Les journées passaient assez vite dans cette belle propriété où chacun avait son ouvrage tracé. Petits et grands s’occupaient tout le long du jour, non à causer, les deux mains dans les poches, comme Liette l’avait vu faire aux habitués de la librairie, ou bien les deux poings sur les hanches, comme le faisaient encore les bonnes et les commères à la fontaine, mais, presque silencieux, sans se presser, entièrement à l’ouvrage que leur indiquait le maître : tonton Rigobert, le troisième fils de grand-papa Baude.

Tonton Rigobert n’était plus un jeune homme. Quelques cheveux blancs se mêlaient aux épais cheveux noirs qui ornaient sa tête. Grand, fort et robuste, il remplaçait maintenant le vieillard, qui ne pouvait plus, en raison de son grand âge, être debout chaque matin à quatre heures, pour surveiller les travailleurs, soit dans les champs, soit dans les chais.
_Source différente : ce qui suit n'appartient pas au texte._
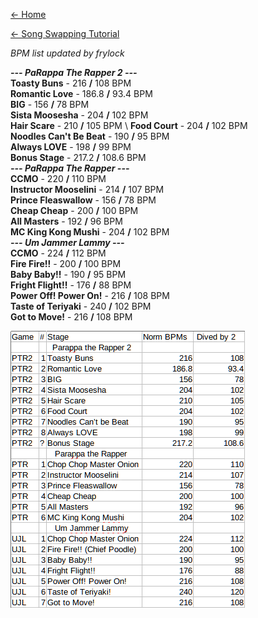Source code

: [← Home](https://ptrguide.github.io)

[← Song Swapping Tutorial](https://ptrguide.github.io/ptr2/song-swapping-in-ptr2)

*BPM list updated by frylock*

***--- PaRappa The Rapper 2 ---*** \
**Toasty Buns** - 216 **/** 108 BPM \
**Romantic Love** - 186.8 **/** 93.4 BPM \
**BIG** - 156 **/** 78 BPM \
**Sista Moosesha** - 204 **/** 102 BPM \
**Hair Scare** - 210 **/** 105 BPM \ 
**Food Court** - 204 **/** 102 BPM \
**Noodles Can't Be Beat** - 190 **/** 95 BPM \
**Always LOVE** - 198 **/** 99 BPM \
**Bonus Stage** - 217.2 **/** 108.6 BPM \
***--- PaRappa The Rapper ---*** \
**CCMO** - 220 **/** 110 BPM \
**Instructor Mooselini** - 214 **/** 107 BPM \
**Prince Fleaswallow** - 156 **/** 78 BPM \
**Cheap Cheap** - 200 **/** 100 BPM \
**All Masters** - 192 **/** 96 BPM \
**MC King Kong Mushi** - 204 **/** 102 BPM \
***--- Um Jammer Lammy ---*** \
**CCMO** - 224 **/** 112 BPM \
**Fire Fire!!** - 200 **/** 100 BPM \
**Baby Baby!!** - 190 **/** 95 BPM \
**Fright Flight!!** - 176 **/** 88 BPM \
**Power Off! Power On!** - 216 **/** 108 BPM \
**Taste of Teriyaki** - 240 **/** 102 BPM \
**Got to Move!** - 216 **/** 108 BPM 

![img](./img/bpmlist.png)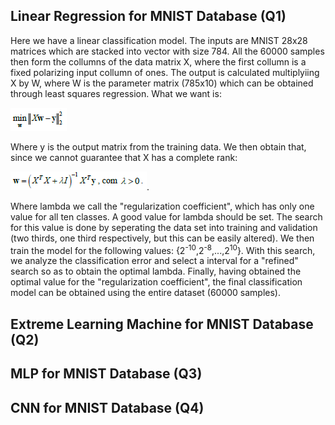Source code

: ## Linear Regression for MNIST Database (Q1)
  Here we have a linear classification model. The inputs are MNIST 28x28 matrices which are stacked into vector with size 784. All the 60000 samples then form the collumns of the data matrix X, where the first collumn is a fixed polarizing input collumn of ones. The output is calculated multiplyiing X by W, where W is the parameter matrix (785x10) which can be obtained through least squares regression. What we want is:
  
  ![](https://github.com/andre91998/EA072/blob/master/EFC1/min.PNG) 

Where y is the output matrix from the training data. We then obtain that, since we cannot guarantee that X has a complete rank: 

![](https://github.com/andre91998/EA072/blob/master/EFC1/W.PNG).

Where lambda we call the "regularization coefficient", which has only one value for all ten classes. A good value for lambda should be set. The search for this value is done by seperating the data set into training and validation (two thirds, one third respectively, but this can be easily altered). We then train the model for the following values: {2<sup>-10</sup>,2<sup>-8</sup>,...,2<sup>10</sup>}. With this search, we analyze the classification error and select a interval for a "refined" search so as to obtain the optimal lambda. Finally, having obtained the optimal value for the "regularization coefficient", the final classification model can be obtained using the entire dataset (60000 samples).


## Extreme Learning Machine for MNIST Database (Q2)

## MLP for MNIST Database (Q3)

## CNN for MNIST Database (Q4)
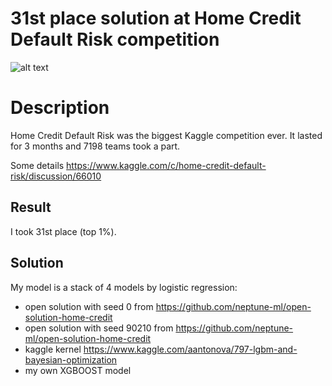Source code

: # 31st place solution at Home Credit Default Risk competition
![alt text](https://storage.googleapis.com/kaggle-media/competitions/home-credit/about-us-home-credit.jpg)

Description
=============

Home Credit Default Risk was the biggest Kaggle competition ever. It lasted for 3 months and 7198 teams took a part. 

Some details https://www.kaggle.com/c/home-credit-default-risk/discussion/66010

Result
---------------------

I took 31st place (top 1%).

Solution
---------------------

My model is a stack of 4 models by logistic regression:

- open solution with seed 0 from https://github.com/neptune-ml/open-solution-home-credit
- open solution with seed 90210 from https://github.com/neptune-ml/open-solution-home-credit
- kaggle kernel https://www.kaggle.com/aantonova/797-lgbm-and-bayesian-optimization
- my own XGBOOST model
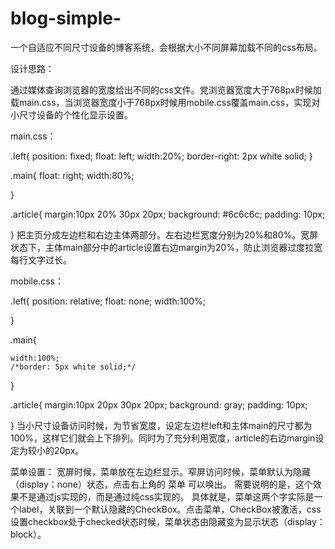 # blog-simple-
一个自适应不同尺寸设备的博客系统，会根据大小不同屏幕加载不同的css布局。

设计思路：
<meta name="viewport" content="width=device-width, initial-scale=1.0">
 
  <link rel="stylesheet" href="css/main.css">
  <link rel="stylesheet" media="(max-width: 768px)" href="css/mobile.css">
  
通过媒体查询浏览器的宽度给出不同的css文件。党浏览器宽度大于768px时候加载main.css，当浏览器宽度小于768px时候用mobile.css覆盖main.css，实现对小尺寸设备的个性化显示设置。

main.css：

.left{
	position: fixed;
	float: left;
	width:20%;
	border-right: 2px white solid;
}

.main{
	float: right;
	width:80%;

}

.article{
	margin:10px 20% 30px 20px;
	background: #6c6c6c;
	padding: 10px;

}
把主页分成左边栏和右边主体两部分。左右边栏宽度分别为20%和80%。宽屏状态下，主体main部分中的article设置右边margin为20%，防止浏览器过度拉宽每行文字过长。


mobile.css：

.left{
	 position: relative;
	float: none;
	width:100%;
	
}

.main{

    
	width:100%;
	/*border: 5px white solid;*/
}

.article{
	margin:10px 20px 30px 20px;
	background: gray;
	padding: 10px;

}
当小尺寸设备访问时候，为节省宽度，设定左边栏left和主体main的尺寸都为100%，这样它们就会上下排列。同时为了充分利用宽度，article的右边margin设定为较小的20px。


菜单设置：
宽屏时候，菜单放在左边栏显示。窄屏访问时候，菜单默认为隐藏（display：none）状态，点击右上角的 菜单 可以唤出。
需要说明的是，这个效果不是通过js实现的，而是通过纯css实现的。
具体就是，菜单这两个字实际是一个label，关联到一个默认隐藏的CheckBox。点击菜单，CheckBox被激活，css设置checkbox处于checked状态时候，菜单状态由隐藏变为显示状态（display：block）。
Tonton Rigobert avait l’allure décidée et martiale d’un militaire ; il savait commander sans hésitation, et tout marchait, sous sa direction, au doigt et à l’œil. Il avait eu autrefois, de graves déboires. Destiné par goût et par tempérament à la vie militaire, il avait franchi assez rapidement, tous les grades inférieurs, lorsqu’un malheureux duel mortel avec le fils d’un colonel avait brisé son avenir.

Il y avait longtemps que la chose était arrivée ; mais, aux Gerbies, on en parlait encore mystérieusement comme d’une histoire d’hier.